The answer must be the full listing, repeated exactly.

####

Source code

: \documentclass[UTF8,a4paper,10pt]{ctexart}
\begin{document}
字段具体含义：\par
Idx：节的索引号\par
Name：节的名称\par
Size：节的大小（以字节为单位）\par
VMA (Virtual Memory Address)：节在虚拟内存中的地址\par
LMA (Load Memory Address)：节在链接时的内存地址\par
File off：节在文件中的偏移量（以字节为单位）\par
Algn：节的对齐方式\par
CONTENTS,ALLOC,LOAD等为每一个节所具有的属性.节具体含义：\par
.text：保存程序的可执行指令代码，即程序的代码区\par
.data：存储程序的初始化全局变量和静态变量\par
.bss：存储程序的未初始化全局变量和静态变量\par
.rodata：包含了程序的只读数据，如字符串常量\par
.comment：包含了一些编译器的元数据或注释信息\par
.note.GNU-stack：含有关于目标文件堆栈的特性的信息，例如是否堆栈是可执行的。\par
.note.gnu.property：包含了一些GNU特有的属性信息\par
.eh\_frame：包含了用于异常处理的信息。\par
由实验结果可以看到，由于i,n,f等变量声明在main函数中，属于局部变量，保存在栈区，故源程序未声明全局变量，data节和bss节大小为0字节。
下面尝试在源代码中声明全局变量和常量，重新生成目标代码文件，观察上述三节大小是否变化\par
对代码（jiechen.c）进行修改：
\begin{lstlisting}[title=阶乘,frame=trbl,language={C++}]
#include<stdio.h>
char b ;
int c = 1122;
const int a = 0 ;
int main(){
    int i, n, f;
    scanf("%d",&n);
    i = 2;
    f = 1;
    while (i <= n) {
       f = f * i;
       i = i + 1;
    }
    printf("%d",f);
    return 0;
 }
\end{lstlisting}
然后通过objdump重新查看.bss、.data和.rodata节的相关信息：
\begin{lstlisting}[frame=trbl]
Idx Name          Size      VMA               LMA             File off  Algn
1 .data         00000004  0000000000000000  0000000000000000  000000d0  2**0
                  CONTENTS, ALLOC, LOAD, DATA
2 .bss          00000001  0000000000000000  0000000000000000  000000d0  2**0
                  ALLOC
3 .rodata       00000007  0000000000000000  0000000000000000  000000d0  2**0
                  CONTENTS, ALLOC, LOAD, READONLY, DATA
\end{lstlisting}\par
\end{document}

####

**Exercise result:**
Source code

: \documentclass[UTF8,a4paper,10pt]{ctexart}
\begin{document}
字段具体含义：\par
Idx：节的索引号\par
Name：节的名称\par
Size：节的大小（以字节为单位）\par
VMA (Virtual Memory Address)：节在虚拟内存中的地址\par
LMA (Load Memory Address)：节在链接时的内存地址\par
File off：节在文件中的偏移量（以字节为单位）\par
Algn：节的对齐方式\par
CONTENTS,ALLOC,LOAD等为每一个节所具有的属性.节具体含义：\par
.text：保存程序的可执行指令代码，即程序的代码区\par
.data：存储程序的初始化全局变量和静态变量\par
.bss：存储程序的未初始化全局变量和静态变量\par
.rodata：包含了程序的只读数据，如字符串常量\par
.comment：包含了一些编译器的元数据或注释信息\par
.note.GNU-stack：含有关于目标文件堆栈的特性的信息，例如是否堆栈是可执行的。\par
.note.gnu.property：包含了一些GNU特有的属性信息\par
.eh\_frame：包含了用于异常处理的信息。\par
由实验结果可以看到，由于i,n,f等变量声明在main函数中，属于局部变量，保存在栈区，故源程序未声明全局变量，data节和bss节大小为0字节。
下面尝试在源代码中声明全局变量和常量，重新生成目标代码文件，观察上述三节大小是否变化\par
对代码（jiechen.c）进行修改：
\begin{lstlisting}[title=阶乘,frame=trbl,language={C++}]
#include<stdio.h>
char b ;
int c = 1122;
const int a = 0 ;
int main(){
    int i, n, f;
    scanf("%d",&n);
    i = 2;
    f = 1;
    while (i <= n) {
       f = f * i;
       i = i + 1;
    }
    printf("%d",f);
    return 0;
 }
\end{lstlisting}
然后通过objdump重新查看.bss、.data和.rodata节的相关信息：
\begin{lstlisting}[frame=trbl]
Idx Name          Size      VMA               LMA             File off  Algn
1 .data         00000004  0000000000000000  0000000000000000  000000d0  2**0
                  CONTENTS, ALLOC, LOAD, DATA
2 .bss          00000001  0000000000000000  0000000000000000  000000d0  2**0
                  ALLOC
3 .rodata       00000007  0000000000000000  0000000000000000  000000d0  2**0
                  CONTENTS, ALLOC, LOAD, READONLY, DATA
\end{lstlisting}\par
\end{document}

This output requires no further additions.